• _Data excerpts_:
────────────────────────────────────────
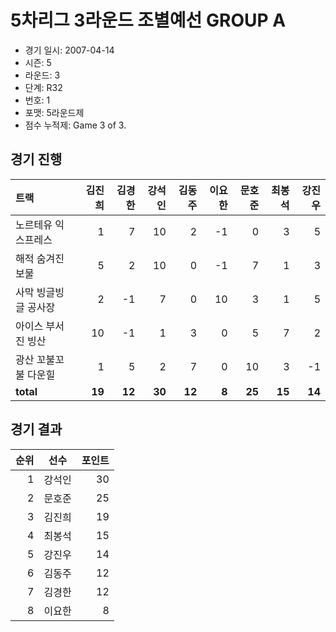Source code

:# 5차리그 3라운드 조별예선 GROUP A

- 경기 일시: 2007-04-14
- 시즌: 5
- 라운드: 3
- 단계: R32
- 번호: 1
- 포맷: 5라운드제
- 점수 누적제: Game 3 of 3.





## 경기 진행

| 트랙 | 김진희 | 김경한 | 강석인 | 김동주 | 이요한 | 문호준 | 최봉석 | 강진우 |
|:---|---:|---:|---:|---:|---:|---:|---:|---:|
| 노르테유 익스프레스 | 1 | 7 | 10 | 2 | -1 | 0 | 3 | 5 |
| 해적 숨겨진 보물 | 5 | 2 | 10 | 0 | -1 | 7 | 1 | 3 |
| 사막 빙글빙글 공사장 | 2 | -1 | 7 | 0 | 10 | 3 | 1 | 5 |
| 아이스 부서진 빙산 | 10 | -1 | 1 | 3 | 0 | 5 | 7 | 2 |
| 광산 꼬불꼬불 다운힐 | 1 | 5 | 2 | 7 | 0 | 10 | 3 | -1 |
| __total__ | __19__ | __12__ | __30__ | __12__ | __8__ | __25__ | __15__ | __14__ |




## 경기 결과

| 순위 | 선수 | 포인트 |
|---:|:---:|---:|
| 1 | 강석인 | 30 |
| 2 | 문호준 | 25 |
| 3 | 김진희 | 19 |
| 4 | 최봉석 | 15 |
| 5 | 강진우 | 14 |
| 6 | 김동주 | 12 |
| 7 | 김경한 | 12 |
| 8 | 이요한 | 8 |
────────────────────────────────────────
• _What the task requires_:
Repeat the entries verbatim; no pictures.

• _Answer box_:
Source code

:# 5차리그 3라운드 조별예선 GROUP A

- 경기 일시: 2007-04-14
- 시즌: 5
- 라운드: 3
- 단계: R32
- 번호: 1
- 포맷: 5라운드제
- 점수 누적제: Game 3 of 3.





## 경기 진행

| 트랙 | 김진희 | 김경한 | 강석인 | 김동주 | 이요한 | 문호준 | 최봉석 | 강진우 |
|:---|---:|---:|---:|---:|---:|---:|---:|---:|
| 노르테유 익스프레스 | 1 | 7 | 10 | 2 | -1 | 0 | 3 | 5 |
| 해적 숨겨진 보물 | 5 | 2 | 10 | 0 | -1 | 7 | 1 | 3 |
| 사막 빙글빙글 공사장 | 2 | -1 | 7 | 0 | 10 | 3 | 1 | 5 |
| 아이스 부서진 빙산 | 10 | -1 | 1 | 3 | 0 | 5 | 7 | 2 |
| 광산 꼬불꼬불 다운힐 | 1 | 5 | 2 | 7 | 0 | 10 | 3 | -1 |
| __total__ | __19__ | __12__ | __30__ | __12__ | __8__ | __25__ | __15__ | __14__ |




## 경기 결과

| 순위 | 선수 | 포인트 |
|---:|:---:|---:|
| 1 | 강석인 | 30 |
| 2 | 문호준 | 25 |
| 3 | 김진희 | 19 |
| 4 | 최봉석 | 15 |
| 5 | 강진우 | 14 |
| 6 | 김동주 | 12 |
| 7 | 김경한 | 12 |
| 8 | 이요한 | 8 |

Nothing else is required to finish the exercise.